Model Overview
HuggingFaceTB/finemath-ablation-3plus-160B is a 3.21 billion parameter model built on the Llama3 architecture, developed by HuggingFaceTB as part of their FineMath ablation research. It underwent pretraining for 60,000 steps, consuming a total of 160 billion tokens. The training data composition included 40% FineWeb-Edu, 30% FineMath-3+, and 30% InfiWebMath-3+, all sourced from the FineMath dataset.
Key Characteristics
- Architecture: Llama3-based, 3.21 billion parameters.
- Training Data: Heavily weighted towards mathematical datasets (FineMath-3+, InfiWebMath-3+).
- Context Length: 4096 tokens.
- Precision: Trained using bfloat16.
- Intermediate Checkpoints: Available at 10,000-step intervals (10B tokens) in separate branches for research and analysis.

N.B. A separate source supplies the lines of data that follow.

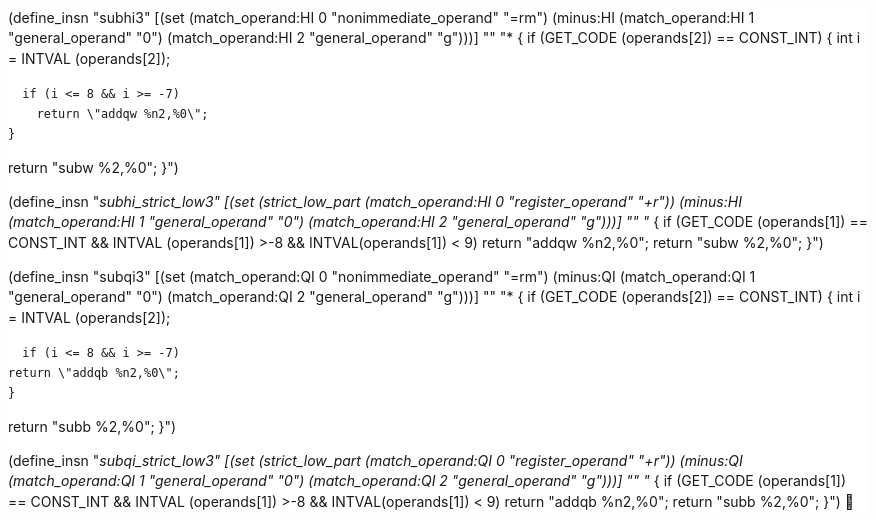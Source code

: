 (define_insn "subhi3"
  [(set (match_operand:HI 0 "nonimmediate_operand" "=rm")
	(minus:HI (match_operand:HI 1 "general_operand" "0")
		  (match_operand:HI 2 "general_operand" "g")))]
  ""
  "*
{ if (GET_CODE (operands[2]) == CONST_INT)
    {
      int i = INTVAL (operands[2]);

      if (i <= 8 && i >= -7)
        return \"addqw %n2,%0\";
    }
  return \"subw %2,%0\";
}")

(define_insn "*subhi_strict_low3"
  [(set (strict_low_part (match_operand:HI 0 "register_operand" "+r"))
	(minus:HI (match_operand:HI 1 "general_operand" "0")
		  (match_operand:HI 2 "general_operand" "g")))]
  ""
  "*
{
  if (GET_CODE (operands[1]) == CONST_INT
      && INTVAL (operands[1]) >-8 && INTVAL(operands[1]) < 9)
    return \"addqw %n2,%0\";
  return \"subw %2,%0\";
}")

(define_insn "subqi3"
  [(set (match_operand:QI 0 "nonimmediate_operand" "=rm")
	(minus:QI (match_operand:QI 1 "general_operand" "0")
		  (match_operand:QI 2 "general_operand" "g")))]
  ""
  "*
{ if (GET_CODE (operands[2]) == CONST_INT)
    {
      int i = INTVAL (operands[2]);

      if (i <= 8 && i >= -7)
	return \"addqb %n2,%0\";
    }
  return \"subb %2,%0\";
}")

(define_insn "*subqi_strict_low3"
  [(set (strict_low_part (match_operand:QI 0 "register_operand" "+r"))
	(minus:QI (match_operand:QI 1 "general_operand" "0")
		  (match_operand:QI 2 "general_operand" "g")))]
  ""
  "*
{
  if (GET_CODE (operands[1]) == CONST_INT
      && INTVAL (operands[1]) >-8 && INTVAL(operands[1]) < 9)
    return \"addqb %n2,%0\";
  return \"subb %2,%0\";
}")
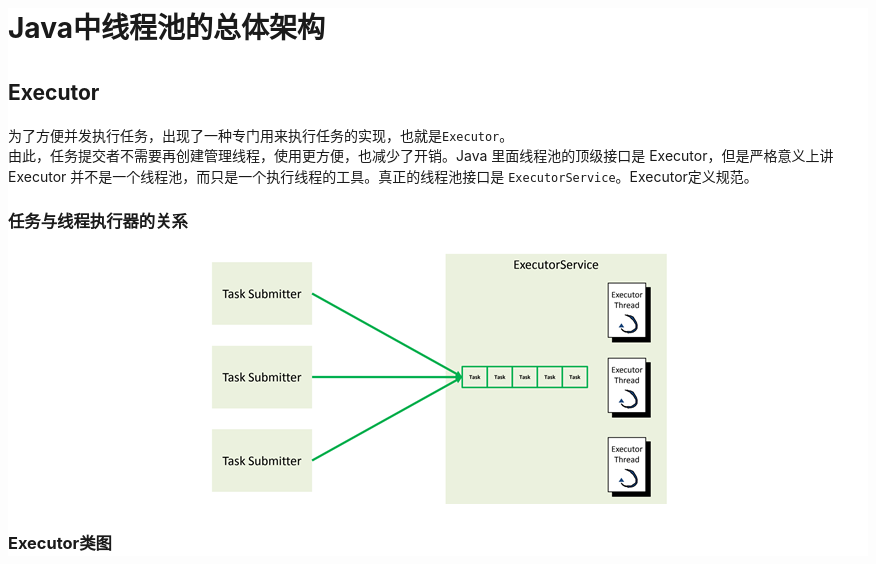 # Java中线程池的总体架构

## Executor

为了方便并发执行任务，出现了一种专门用来执行任务的实现，也就是`Executor`。  
由此，任务提交者不需要再创建管理线程，使用更方便，也减少了开销。Java 里面线程池的顶级接口是 Executor，但是严格意义上讲 Executor 并不是一个线程池，而只是一个执行线程的工具。真正的线程池接口是 `ExecutorService`。Executor定义规范。

### 任务与线程执行器的关系

<div align=center>

![1587825891275.png](..\images\1587825891275.png)

</div>

### Executor类图

<div align=center>
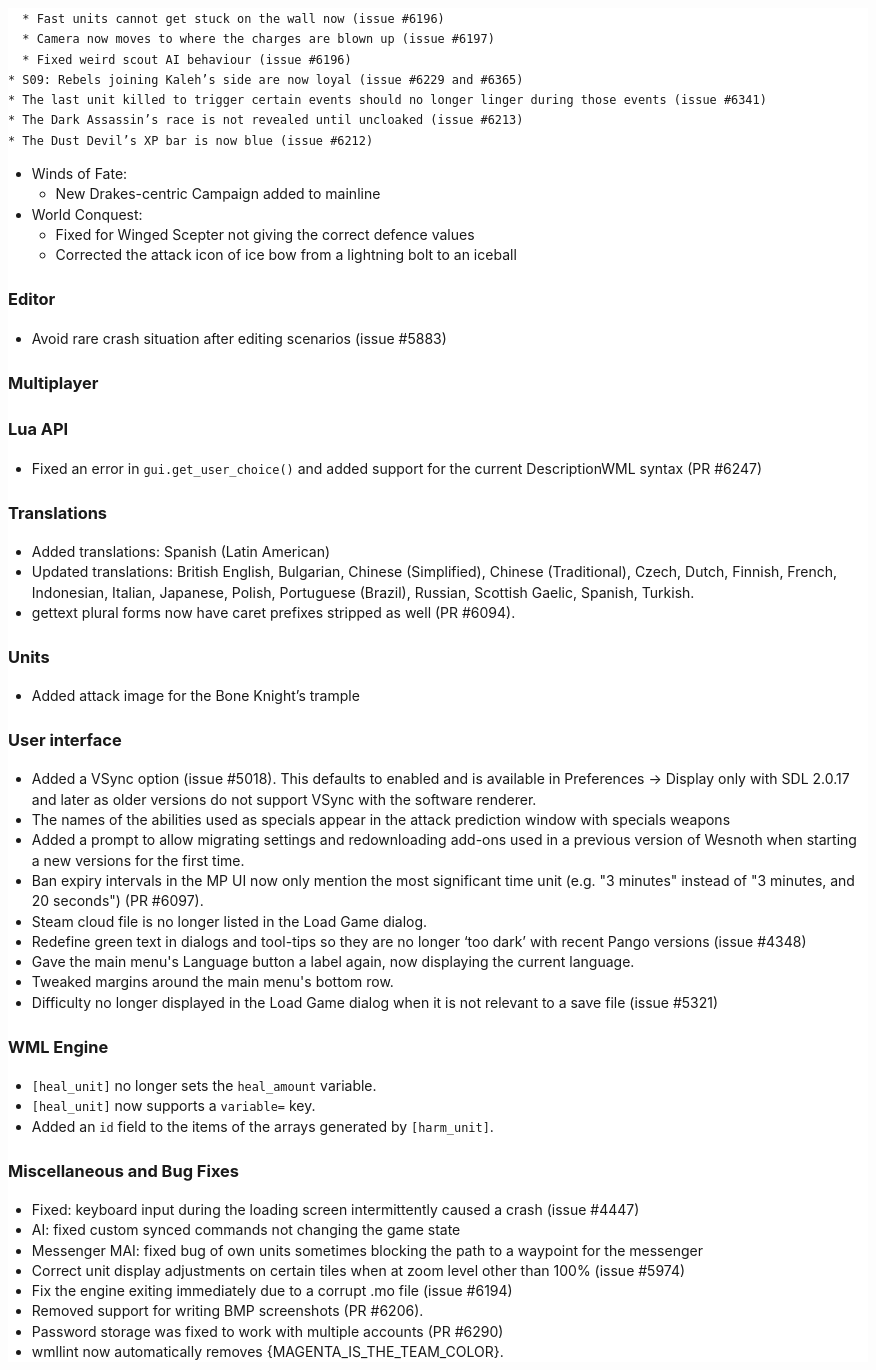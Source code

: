       * Fast units cannot get stuck on the wall now (issue #6196)
      * Camera now moves to where the charges are blown up (issue #6197)
      * Fixed weird scout AI behaviour (issue #6196)
    * S09: Rebels joining Kaleh’s side are now loyal (issue #6229 and #6365)
    * The last unit killed to trigger certain events should no longer linger during those events (issue #6341)
    * The Dark Assassin’s race is not revealed until uncloaked (issue #6213)
    * The Dust Devil’s XP bar is now blue (issue #6212)
  * Winds of Fate:
    * New Drakes-centric Campaign added to mainline
  * World Conquest:
    * Fixed for Winged Scepter not giving the correct defence values
    * Corrected the attack icon of ice bow from a lightning bolt to an iceball
### Editor
  * Avoid rare crash situation after editing scenarios (issue #5883)
### Multiplayer
### Lua API
  * Fixed an error in `gui.get_user_choice()` and added support for the current DescriptionWML syntax (PR #6247)
### Translations
  * Added translations: Spanish (Latin American)
  * Updated translations: British English, Bulgarian, Chinese (Simplified), Chinese (Traditional), Czech, Dutch, Finnish, French, Indonesian, Italian, Japanese, Polish, Portuguese (Brazil), Russian, Scottish Gaelic, Spanish, Turkish.
  * gettext plural forms now have caret prefixes stripped as well (PR #6094).
### Units
  * Added attack image for the Bone Knight’s trample
### User interface
  * Added a VSync option (issue #5018). This defaults to enabled and is available in Preferences -> Display only with SDL 2.0.17 and later as older versions do not support VSync with the software renderer.
  * The names of the abilities used as specials appear in the attack prediction window with specials weapons
  * Added a prompt to allow migrating settings and redownloading add-ons used in a previous version of Wesnoth when starting a new versions for the first time.
  * Ban expiry intervals in the MP UI now only mention the most significant time unit (e.g. "3 minutes" instead of "3 minutes, and 20 seconds") (PR #6097).
  * Steam cloud file is no longer listed in the Load Game dialog.
  * Redefine green text in dialogs and tool-tips so they are no longer ‘too dark’ with recent Pango versions (issue #4348)
  * Gave the main menu's Language button a label again, now displaying the current language.
  * Tweaked margins around the main menu's bottom row.
  * Difficulty no longer displayed in the Load Game dialog when it is not relevant to a save file (issue #5321)
### WML Engine
  * `[heal_unit]` no longer sets the `heal_amount` variable.
  * `[heal_unit]` now supports a `variable=` key.
  * Added an `id` field to the items of the arrays generated by `[harm_unit]`.
### Miscellaneous and Bug Fixes
  * Fixed: keyboard input during the loading screen intermittently caused a crash (issue #4447)
  * AI: fixed custom synced commands not changing the game state
  * Messenger MAI: fixed bug of own units sometimes blocking the path to a waypoint for the messenger
  * Correct unit display adjustments on certain tiles when at zoom level other than 100% (issue #5974)
  * Fix the engine exiting immediately due to a corrupt .mo file (issue #6194)
  * Removed support for writing BMP screenshots (PR #6206).
  * Password storage was fixed to work with multiple accounts (PR #6290)
  * wmllint now automatically removes {MAGENTA_IS_THE_TEAM_COLOR}.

Intended Use and Limitations
This model is primarily intended for text completion in English with a strong focus on mathematical content. It is not instruction-tuned, meaning it performs best in generative tasks rather than following explicit instructions. A key purpose of this model is to serve as a comparative tool within the FineMath research initiative, evaluating the impact of specific mathematical data mixes on model performance. Due to its specialized training, its performance may be limited in non-mathematical or multilingual contexts. Users should also be aware of potential biases or harmful content inherited from its training data.